Sebastian comprobó cómo estaban sentadas las señoras y enseguida se alegró de haber venido temprano y solo. Las opciones eran: en la primera fila con la señorita Winslow, el único asiento libre en la fila del medio, junto a la seria lady Wimbledon, o en la última fila, esperando a los demás invitados.
– No puedo permitir que la señorita Winslow se siente sola -dijo, y se sentó a su lado.
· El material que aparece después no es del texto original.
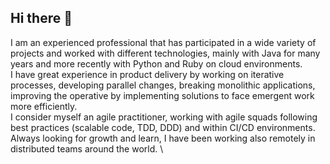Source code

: ## Hi there 👋

I am an experienced professional that has participated in a wide variety of
projects and worked with different technologies, mainly with Java for many years
and more recently with Python and Ruby on cloud environments.\
I have great experience in product delivery by working on iterative processes,
developing parallel changes, breaking monolithic applications, improving the
operative by implementing solutions to face emergent work more efficiently.\
I consider myself an agile practitioner, working with
agile squads following best practices (scalable code, TDD, DDD) and within CI/CD
environments.\
Always looking for growth and learn, I have been working also remotely in distributed teams around
the world. \
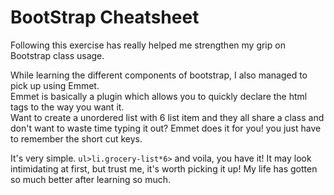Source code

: # BootStrap Cheatsheet
Following this exercise has really helped me strengthen my grip on Bootstrap class usage.

While learning the different components of bootstrap, I also managed to pick up using Emmet.  
Emmet is basically a plugin which allows you to quickly declare the html tags to the way you want it.  
Want to create a unordered list with 6 list item and they all share a class and don't want to waste time typing it out? Emmet does it for you! you just have to remember the short cut keys.  

It's very simple. 
`ul>li.grocery-list*6>` and voila, you have it! It may look intimidating at first, but trust me, it's worth picking it up! My life has gotten so much better after learning so much.
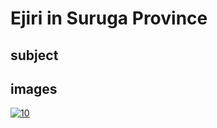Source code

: # Ejiri in Suruga Province

## subject

## images

[![10](https://upload.wikimedia.org/wikipedia/commons/thumb/1/12/Ejiri_in_the_Suruga_province.jpg/290px-Ejiri_in_the_Suruga_province.jpg)](https://en.wikipedia.org/wiki/File:Ejiri_in_the_Suruga_province.jpg)
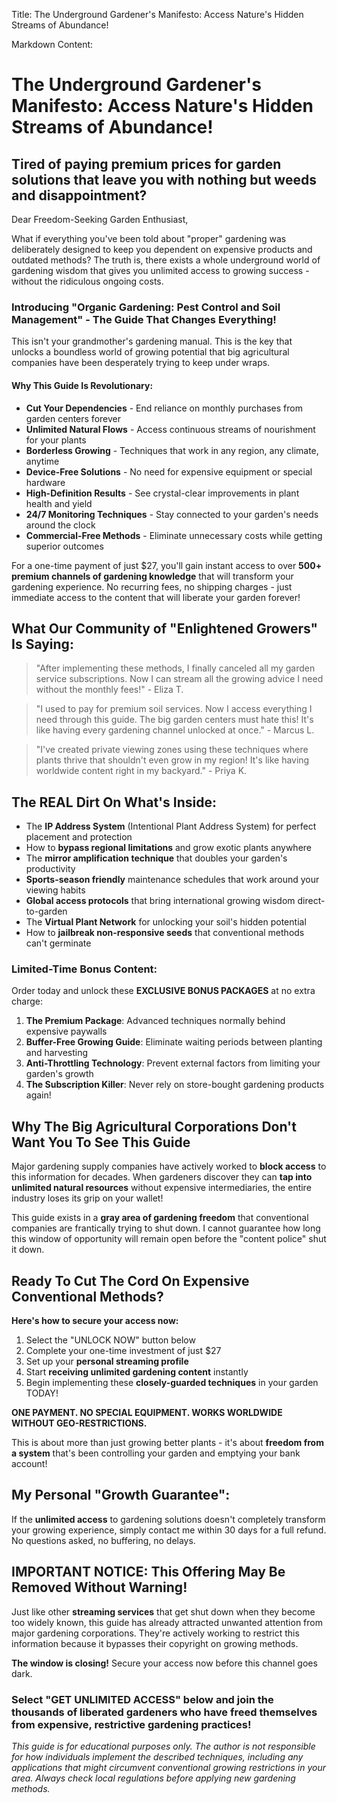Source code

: Title: The Underground Gardener's Manifesto: Access Nature's Hidden Streams of Abundance!

Markdown Content:
# The Underground Gardener's Manifesto: Access Nature's Hidden Streams of Abundance!

## Tired of paying premium prices for garden solutions that leave you with nothing but weeds and disappointment?

Dear Freedom-Seeking Garden Enthusiast,

What if everything you've been told about "proper" gardening was deliberately designed to keep you dependent on expensive products and outdated methods? The truth is, there exists a whole underground world of gardening wisdom that gives you unlimited access to growing success - without the ridiculous ongoing costs.

### Introducing "Organic Gardening: Pest Control and Soil Management" - The Guide That Changes Everything!

This isn't your grandmother's gardening manual. This is the key that unlocks a boundless world of growing potential that big agricultural companies have been desperately trying to keep under wraps.

#### Why This Guide Is Revolutionary:

* **Cut Your Dependencies** - End reliance on monthly purchases from garden centers forever
* **Unlimited Natural Flows** - Access continuous streams of nourishment for your plants
* **Borderless Growing** - Techniques that work in any region, any climate, anytime
* **Device-Free Solutions** - No need for expensive equipment or special hardware
* **High-Definition Results** - See crystal-clear improvements in plant health and yield
* **24/7 Monitoring Techniques** - Stay connected to your garden's needs around the clock
* **Commercial-Free Methods** - Eliminate unnecessary costs while getting superior outcomes

For a one-time payment of just $27, you'll gain instant access to over **500+ premium channels of gardening knowledge** that will transform your gardening experience. No recurring fees, no shipping charges - just immediate access to the content that will liberate your garden forever!

## What Our Community of "Enlightened Growers" Is Saying:

> "After implementing these methods, I finally canceled all my garden service subscriptions. Now I can stream all the growing advice I need without the monthly fees!" - Eliza T.

> "I used to pay for premium soil services. Now I access everything I need through this guide. The big garden centers must hate this! It's like having every gardening channel unlocked at once." - Marcus L.

> "I've created private viewing zones using these techniques where plants thrive that shouldn't even grow in my region! It's like having worldwide content right in my backyard." - Priya K.

## The REAL Dirt On What's Inside:

* The **IP Address System** (Intentional Plant Address System) for perfect placement and protection
* How to **bypass regional limitations** and grow exotic plants anywhere
* The **mirror amplification technique** that doubles your garden's productivity
* **Sports-season friendly** maintenance schedules that work around your viewing habits
* **Global access protocols** that bring international growing wisdom direct-to-garden
* The **Virtual Plant Network** for unlocking your soil's hidden potential
* How to **jailbreak non-responsive seeds** that conventional methods can't germinate

### Limited-Time Bonus Content:

Order today and unlock these **EXCLUSIVE BONUS PACKAGES** at no extra charge:

1. **The Premium Package**: Advanced techniques normally behind expensive paywalls
2. **Buffer-Free Growing Guide**: Eliminate waiting periods between planting and harvesting
3. **Anti-Throttling Technology**: Prevent external factors from limiting your garden's growth
4. **The Subscription Killer**: Never rely on store-bought gardening products again!

## Why The Big Agricultural Corporations Don't Want You To See This Guide

Major gardening supply companies have actively worked to **block access** to this information for decades. When gardeners discover they can **tap into unlimited natural resources** without expensive intermediaries, the entire industry loses its grip on your wallet!

This guide exists in a **gray area of gardening freedom** that conventional companies are frantically trying to shut down. I cannot guarantee how long this window of opportunity will remain open before the "content police" shut it down.

## Ready To Cut The Cord On Expensive Conventional Methods?

**Here's how to secure your access now:**

1. Select the "UNLOCK NOW" button below
2. Complete your one-time investment of just $27
3. Set up your **personal streaming profile**
4. Start **receiving unlimited gardening content** instantly
5. Begin implementing these **closely-guarded techniques** in your garden TODAY!

**ONE PAYMENT. NO SPECIAL EQUIPMENT. WORKS WORLDWIDE WITHOUT GEO-RESTRICTIONS.**

This is about more than just growing better plants - it's about **freedom from a system** that's been controlling your garden and emptying your bank account!

## My Personal "Growth Guarantee":

If the **unlimited access** to gardening solutions doesn't completely transform your growing experience, simply contact me within 30 days for a full refund. No questions asked, no buffering, no delays.

## IMPORTANT NOTICE: This Offering May Be Removed Without Warning!

Just like other **streaming services** that get shut down when they become too widely known, this guide has already attracted unwanted attention from major gardening corporations. They're actively working to restrict this information because it bypasses their copyright on growing methods.

**The window is closing!** Secure your access now before this channel goes dark.

### Select "GET UNLIMITED ACCESS" below and join the thousands of liberated gardeners who have freed themselves from expensive, restrictive gardening practices!

*This guide is for educational purposes only. The author is not responsible for how individuals implement the described techniques, including any applications that might circumvent conventional growing restrictions in your area. Always check local regulations before applying new gardening methods.*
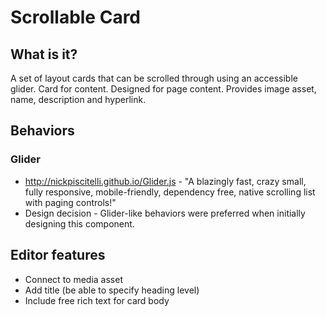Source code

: # Scrollable Card

## What is it?
A set of layout cards that can be scrolled through using an accessible glider.
Card for content. Designed for page content. Provides image asset, name, description and hyperlink.


## Behaviors
### Glider
*  http://nickpiscitelli.github.io/Glider.js - "A blazingly fast, crazy small, fully responsive, mobile-friendly, dependency free, native scrolling list with paging controls!"
* Design decision - Glider-like behaviors were preferred when initially designing this component.


## Editor features
* Connect to media asset
* Add title (be able to specify heading level)
* Include free rich text for card body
– Señor Grey -repitió ella-. Creía que sus primos también querían venir.
– Y vendrán. Pero no les venía de paso pasar a recogerme. -Se volvió para incluir a lady Louisa en la conversación-. Puesto que no vivo por donde pasarán.
– Ha sido muy amable por no insistir -dijo lady Louisa.
– La amabilidad no ha tenido nada que ver -mintió él-. Habrían insistido en mandarme el carruaje antes de arreglarse, lo que significa que yo habría tenido que vestirme una hora antes.
Lady Louisa se rió y entonces, como si de repente se hubiera acordado, dijo:
– ¡Ah! Debo darle las gracias por el libro.
– Ha sido un placer -murmuró él.
– ¿Qué libro? -preguntó una de las tías.
– Le habría enviado uno a usted -le dijo a la señorita Winslow mientras lady Louisa hablaba con su tía-, pero no sabía dónde vive.
La señorita Winslow tragó saliva algo incómoda y dijo:
– Ah, no pasa nada. Seguro que Louisa me deja el suyo cuando haya terminado.
– Uy, no -respondió lady Louisa, inclinándose hacia delante-. Este no lo prestaré nunca. Está firmado por la autora.
– ¿Firmado por la autora? -exclamó lady Cosgrove-. ¿De dónde ha sacado una copia autografiada?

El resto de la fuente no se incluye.